*** Opening of EXTRACTED ENTRIES ***

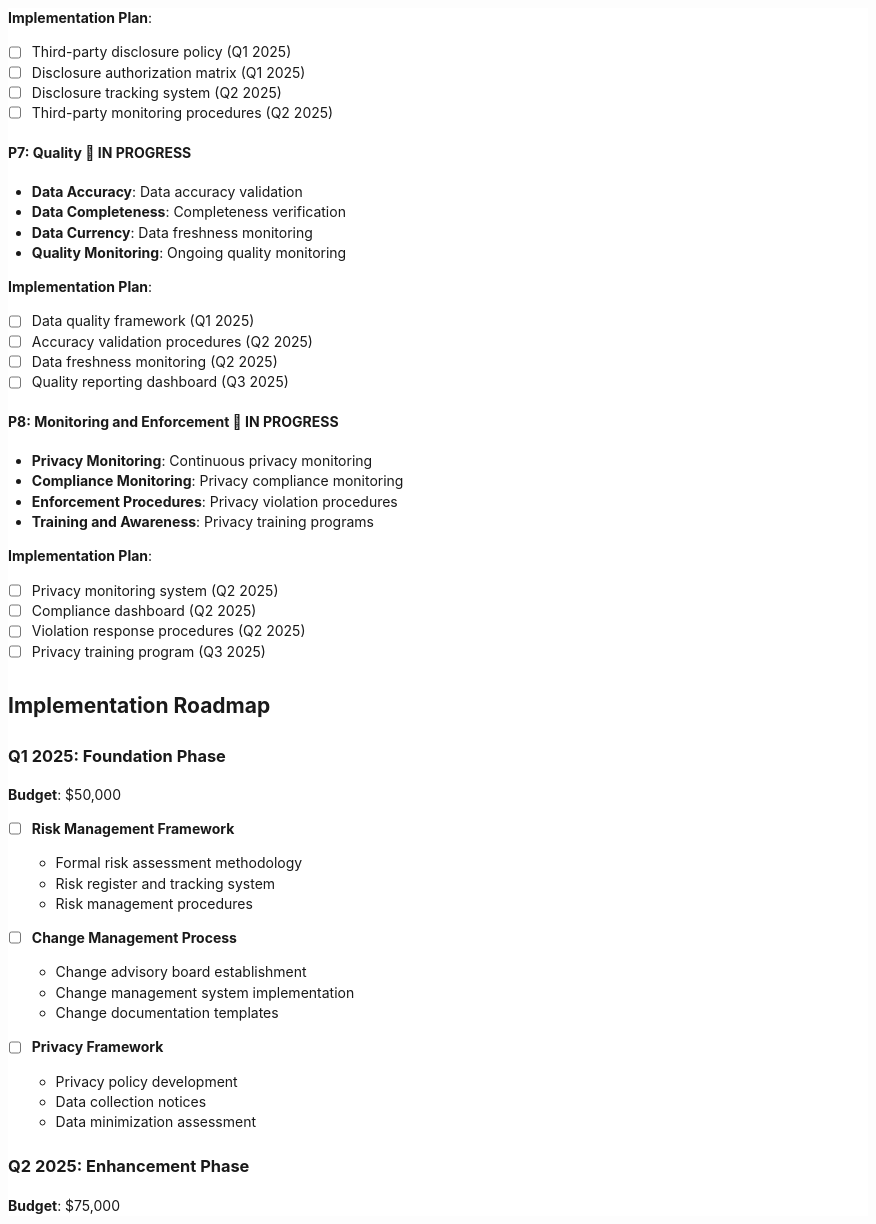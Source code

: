 **Implementation Plan**:
- [ ] Third-party disclosure policy (Q1 2025)
- [ ] Disclosure authorization matrix (Q1 2025)
- [ ] Disclosure tracking system (Q2 2025)
- [ ] Third-party monitoring procedures (Q2 2025)

#### P7: Quality 🔄 IN PROGRESS
- **Data Accuracy**: Data accuracy validation
- **Data Completeness**: Completeness verification
- **Data Currency**: Data freshness monitoring
- **Quality Monitoring**: Ongoing quality monitoring

**Implementation Plan**:
- [ ] Data quality framework (Q1 2025)
- [ ] Accuracy validation procedures (Q2 2025)
- [ ] Data freshness monitoring (Q2 2025)
- [ ] Quality reporting dashboard (Q3 2025)

#### P8: Monitoring and Enforcement 🔄 IN PROGRESS
- **Privacy Monitoring**: Continuous privacy monitoring
- **Compliance Monitoring**: Privacy compliance monitoring
- **Enforcement Procedures**: Privacy violation procedures
- **Training and Awareness**: Privacy training programs

**Implementation Plan**:
- [ ] Privacy monitoring system (Q2 2025)
- [ ] Compliance dashboard (Q2 2025)
- [ ] Violation response procedures (Q2 2025)
- [ ] Privacy training program (Q3 2025)

## Implementation Roadmap

### Q1 2025: Foundation Phase
**Budget**: $50,000

- [ ] **Risk Management Framework**
  - Formal risk assessment methodology
  - Risk register and tracking system
  - Risk management procedures

- [ ] **Change Management Process**
  - Change advisory board establishment
  - Change management system implementation
  - Change documentation templates

- [ ] **Privacy Framework**
  - Privacy policy development
  - Data collection notices
  - Data minimization assessment

### Q2 2025: Enhancement Phase
**Budget**: $75,000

*** Close of EXTRACTED ENTRIES ***

# WHAT YOU WILL DO:
Of all the entries above, output exactly the lines between the one holding "#### P8: Monitoring" and the one holding "## Implementation Roadmap", inclusive.

# RESPONSE:
#### P8: Monitoring and Enforcement 🔄 IN PROGRESS
- **Privacy Monitoring**: Continuous privacy monitoring
- **Compliance Monitoring**: Privacy compliance monitoring
- **Enforcement Procedures**: Privacy violation procedures
- **Training and Awareness**: Privacy training programs

**Implementation Plan**:
- [ ] Privacy monitoring system (Q2 2025)
- [ ] Compliance dashboard (Q2 2025)
- [ ] Violation response procedures (Q2 2025)
- [ ] Privacy training program (Q3 2025)

## Implementation Roadmap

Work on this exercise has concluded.